◆ **TASK BRIEF**
Go over the data and copy out each line with "download" in it.

(Plain-text document sources)
-.-.-

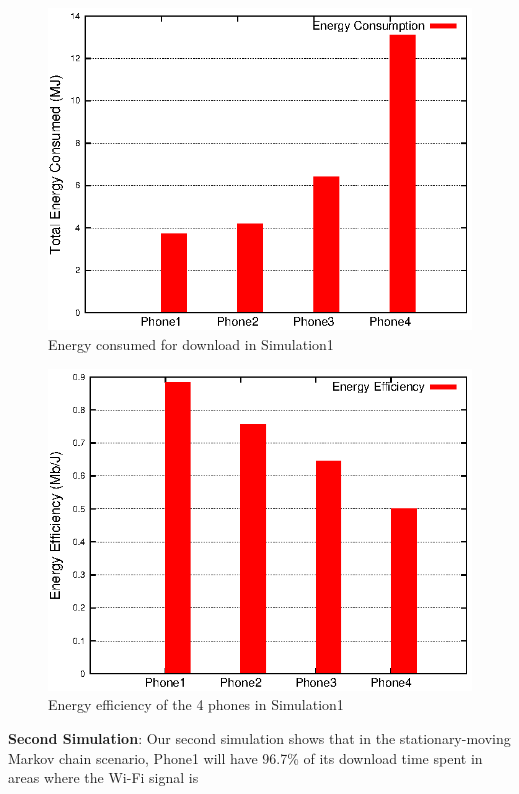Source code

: \documentclass[journal]{IEEEtran}
\begin{document}
\begin{figure}
\centering
\includegraphics[scale=0.85]{result_directional_energy.eps}
\caption{Energy consumed for download in Simulation1}
\end{figure}
\begin{figure}
\centering
\includegraphics[scale=0.85]{result_directional_efficiency.eps}
\caption{Energy efficiency of the 4 phones in Simulation1}
\end{figure}
{\bf Second Simulation}: 
Our second simulation shows that in the stationary-moving Markov chain scenario, Phone1 will have 96.7\% of its download time spent in areas where the Wi-Fi signal is 
\end{document}
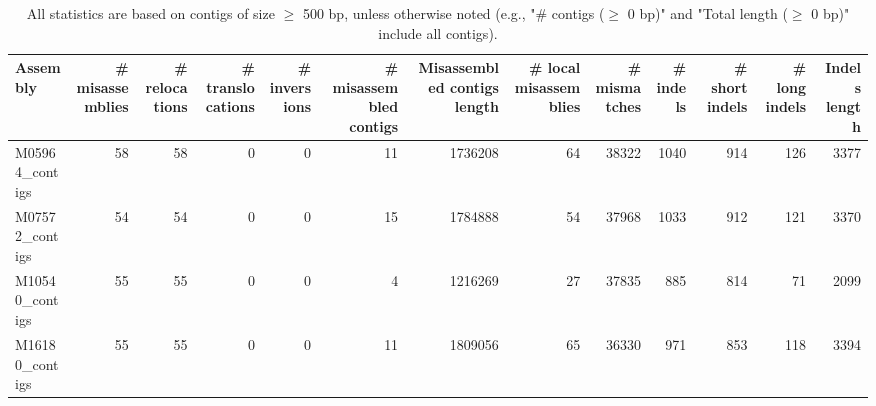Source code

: \documentclass[12pt,a4paper]{article}
\begin{document}
\begin{table}[ht]
\begin{center}
\caption{All statistics are based on contigs of size $\geq$ 500 bp, unless otherwise noted (e.g., "\# contigs ($\geq$ 0 bp)" and "Total length ($\geq$ 0 bp)" include all contigs).}
\begin{tabular}{|l*{12}{|r}|}
\hline
Assembly & \# misassemblies &     \# relocations &     \# translocations &     \# inversions & \# misassembled contigs & Misassembled contigs length & \# local misassemblies & \# mismatches & \# indels &     \# short indels &     \# long indels & Indels length \\ \hline
M05964\_contigs & 58 & 58 & 0 & 0 & 11 & 1736208 & 64 & 38322 & 1040 & 914 & 126 & 3377 \\ \hline
M07572\_contigs & 54 & 54 & 0 & 0 & 15 & 1784888 & 54 & 37968 & 1033 & 912 & 121 & 3370 \\ \hline
M10540\_contigs & 55 & 55 & 0 & 0 & 4 & 1216269 & 27 & 37835 & 885 & 814 & 71 & 2099 \\ \hline
M16180\_contigs & 55 & 55 & 0 & 0 & 11 & 1809056 & 65 & 36330 & 971 & 853 & 118 & 3394 \\ \hline
\end{tabular}
\end{center}
\end{table}
\end{document}
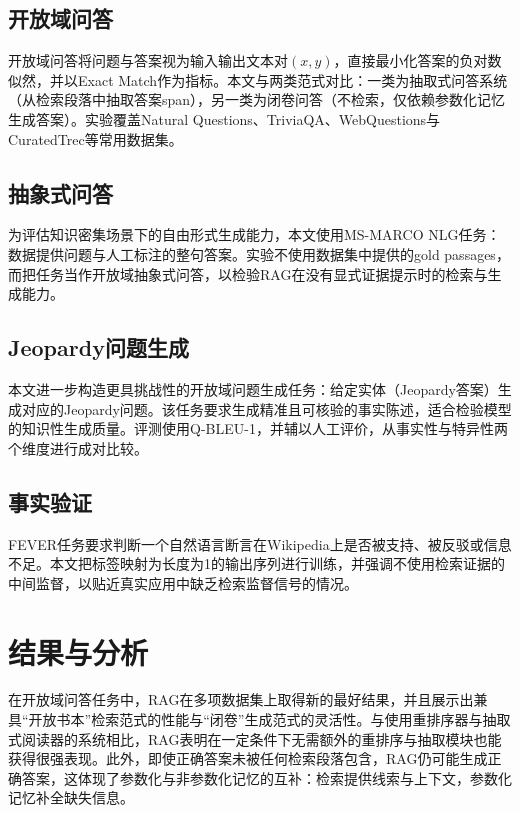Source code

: \subsection{开放域问答}
开放域问答将问题与答案视为输入输出文本对$(x,y)$，直接最小化答案的负对数似然，并以Exact Match作为指标。本文与两类范式对比：一类为抽取式问答系统（从检索段落中抽取答案span），另一类为闭卷问答（不检索，仅依赖参数化记忆生成答案）。实验覆盖Natural Questions、TriviaQA、WebQuestions与CuratedTrec等常用数据集。

\subsection{抽象式问答}
为评估知识密集场景下的自由形式生成能力，本文使用MS-MARCO NLG任务：数据提供问题与人工标注的整句答案。实验不使用数据集中提供的gold passages，而把任务当作开放域抽象式问答，以检验RAG在没有显式证据提示时的检索与生成能力。

\subsection{Jeopardy问题生成}
本文进一步构造更具挑战性的开放域问题生成任务：给定实体（Jeopardy答案）生成对应的Jeopardy问题。该任务要求生成精准且可核验的事实陈述，适合检验模型的知识性生成质量。评测使用Q-BLEU-1，并辅以人工评价，从事实性与特异性两个维度进行成对比较。

\subsection{事实验证}
FEVER任务要求判断一个自然语言断言在Wikipedia上是否被支持、被反驳或信息不足。本文把标签映射为长度为1的输出序列进行训练，并强调不使用检索证据的中间监督，以贴近真实应用中缺乏检索监督信号的情况。

\section{结果与分析}
在开放域问答任务中，RAG在多项数据集上取得新的最好结果，并且展示出兼具“开放书本”检索范式的性能与“闭卷”生成范式的灵活性。与使用重排序器与抽取式阅读器的系统相比，RAG表明在一定条件下无需额外的重排序与抽取模块也能获得很强表现。此外，即使正确答案未被任何检索段落包含，RAG仍可能生成正确答案，这体现了参数化与非参数化记忆的互补：检索提供线索与上下文，参数化记忆补全缺失信息。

-.-.-

◆ **ANSWER SECTION**
\caption{Energy consumed for download in Simulation1}
Our second simulation shows that in the stationary-moving Markov chain scenario, Phone1 will have 96.7\% of its download time spent in areas where the Wi-Fi signal is 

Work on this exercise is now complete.